=== PROVIDED ENTRIES ===
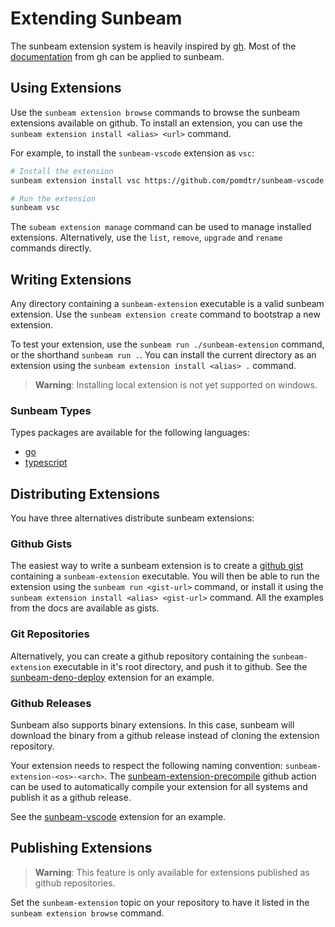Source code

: # Extending Sunbeam

The sunbeam extension system is heavily inspired by [gh](https://cli.github.com). Most of the [documentation](https://docs.github.com/en/github-cli/github-cli/creating-github-cli-extensions) from gh can be applied to sunbeam.

## Using Extensions

Use the `sunbeam extension browse` commands to browse the sunbeam extensions available on github.
To install an extension, you can use the `sunbeam extension install <alias> <url>` command.

For example, to install the `sunbeam-vscode` extension as `vsc`:

```bash
# Install the extension
sunbeam extension install vsc https://github.com/pomdtr/sunbeam-vscode

# Run the extension
sunbeam vsc
```

The `subeam extension manage` command can be used to manage installed extensions.
Alternatively, use the `list`, `remove`, `upgrade` and `rename` commands directly.

## Writing Extensions

Any directory containing a `sunbeam-extension` executable is a valid sunbeam extension.
Use the `sunbeam extension create` command to bootstrap a new extension.

To test your extension, use the `sunbeam run ./sunbeam-extension` command, or the shorthand `sunbeam run .`.
You can install the current directory as an extension using the `sunbeam extension install <alias> .` command.

> **Warning**: Installing local extension is not yet supported on windows.

### Sunbeam Types

Types packages are available for the following languages:

- [go](https://pkg.go.dev/github.com/pomdtr/sunbeam/types)
- [typescript](https://www.npmjs.com/package/sunbeam-types)

## Distributing Extensions

You have three alternatives distribute sunbeam extensions:

### Github Gists

The easiest way to write a sunbeam extension is to create a [github gist](https://gist.github.com/) containing a `sunbeam-extension` executable.
You will then be able to run the extension using the `sunbeam run <gist-url>` command, or install it using the `sunbeam extension install <alias> <gist-url>` command.
All the examples from the docs are available as gists.

### Git Repositories

Alternatively, you can create a github repository containing the `sunbeam-extension` executable in it's root directory, and push it to github.
See the [sunbeam-deno-deploy](https://github.com/pomdtr/sunbeam-deno-deploy) extension for an example.

### Github Releases

Sunbeam also supports binary extensions.
In this case, sunbeam will download the binary from a github release instead of cloning the extension repository.

Your extension needs to respect the following naming convention: `sunbeam-extension-<os>-<arch>`.
The [sunbeam-extension-precompile](https://github.com/pomdtr/sunbeam-extension-precompile) github action can be used to automatically compile your extension for all systems and publish it as a github release.

See the [sunbeam-vscode](https://github.com/pomdtr/sunbeam-vscode) extension for an example.

## Publishing Extensions

> **Warning**: This feature is only available for extensions published as github repositories.

Set the `sunbeam-extension` topic on your repository to have it listed in the `sunbeam extension browse` command.
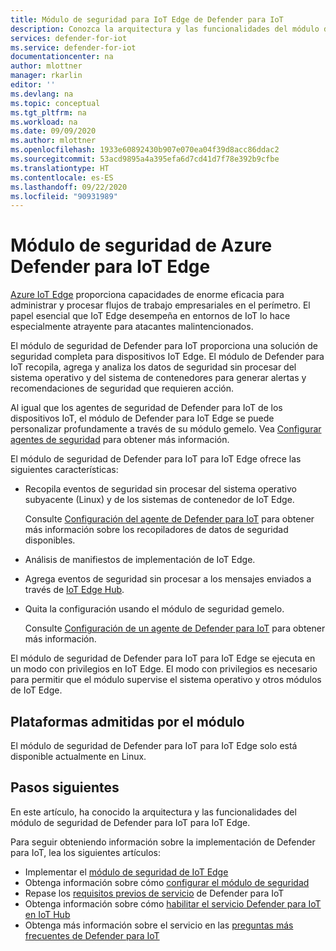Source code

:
 ```yaml
---
title: Módulo de seguridad para IoT Edge de Defender para IoT
description: Conozca la arquitectura y las funcionalidades del módulo de seguridad para IoT Edge de Azure Defender para IoT.
services: defender-for-iot
ms.service: defender-for-iot
documentationcenter: na
author: mlottner
manager: rkarlin
editor: ''
ms.devlang: na
ms.topic: conceptual
ms.tgt_pltfrm: na
ms.workload: na
ms.date: 09/09/2020
ms.author: mlottner
ms.openlocfilehash: 1933e60892430b907e070ea04f39d8acc86ddac2
ms.sourcegitcommit: 53acd9895a4a395efa6d7cd41d7f78e392b9cfbe
ms.translationtype: HT
ms.contentlocale: es-ES
ms.lasthandoff: 09/22/2020
ms.locfileid: "90931989"
---
```

# <a name="azure-defender-for-iot-edge-security-module"></a>Módulo de seguridad de Azure Defender para IoT Edge

[Azure IoT Edge](https://docs.microsoft.com/azure/iot-edge/) proporciona capacidades de enorme eficacia para administrar y procesar flujos de trabajo empresariales en el perímetro.
El papel esencial que IoT Edge desempeña en entornos de IoT lo hace especialmente atrayente para atacantes malintencionados.

El módulo de seguridad de Defender para IoT proporciona una solución de seguridad completa para dispositivos IoT Edge.
El módulo de Defender para IoT recopila, agrega y analiza los datos de seguridad sin procesar del sistema operativo y del sistema de contenedores para generar alertas y recomendaciones de seguridad que requieren acción.

Al igual que los agentes de seguridad de Defender para IoT de los dispositivos IoT, el módulo de Defender para IoT Edge se puede personalizar profundamente a través de su módulo gemelo.
Vea [Configurar agentes de seguridad](how-to-agent-configuration.md) para obtener más información.

El módulo de seguridad de Defender para IoT para IoT Edge ofrece las siguientes características:

- Recopila eventos de seguridad sin procesar del sistema operativo subyacente (Linux) y de los sistemas de contenedor de IoT Edge.

  Consulte [Configuración del agente de Defender para IoT](how-to-agent-configuration.md) para obtener más información sobre los recopiladores de datos de seguridad disponibles.

- Análisis de manifiestos de implementación de IoT Edge.

- Agrega eventos de seguridad sin procesar a los mensajes enviados a través de [IoT Edge Hub](https://docs.microsoft.com/azure/iot-edge/iot-edge-runtime#iot-edge-hub).

- Quita la configuración usando el módulo de seguridad gemelo.

  Consulte [Configuración de un agente de Defender para IoT](how-to-agent-configuration.md) para obtener más información.

El módulo de seguridad de Defender para IoT para IoT Edge se ejecuta en un modo con privilegios en IoT Edge.
El modo con privilegios es necesario para permitir que el módulo supervise el sistema operativo y otros módulos de IoT Edge.

## <a name="module-supported-platforms"></a>Plataformas admitidas por el módulo

El módulo de seguridad de Defender para IoT para IoT Edge solo está disponible actualmente en Linux.

## <a name="next-steps"></a>Pasos siguientes

En este artículo, ha conocido la arquitectura y las funcionalidades del módulo de seguridad de Defender para IoT para IoT Edge.

Para seguir obteniendo información sobre la implementación de Defender para IoT, lea los siguientes artículos:

- Implementar el [módulo de seguridad de IoT Edge](how-to-deploy-edge.md)
- Obtenga información sobre cómo [configurar el módulo de seguridad](how-to-agent-configuration.md)
- Repase los [requisitos previos de servicio](service-prerequisites.md) de Defender para IoT
- Obtenga información sobre cómo [habilitar el servicio Defender para IoT en IoT Hub](quickstart-onboard-iot-hub.md)
- Obtenga más información sobre el servicio en las [preguntas más frecuentes de Defender para IoT](resources-frequently-asked-questions.md)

=== WHAT IS REQUIRED ===
Your task is to copy each line of the data above that holds "browse".

=== RESULT FOR THIS TASK ===
Use the `sunbeam extension browse` commands to browse the sunbeam extensions available on github.
Set the `sunbeam-extension` topic on your repository to have it listed in the `sunbeam extension browse` command.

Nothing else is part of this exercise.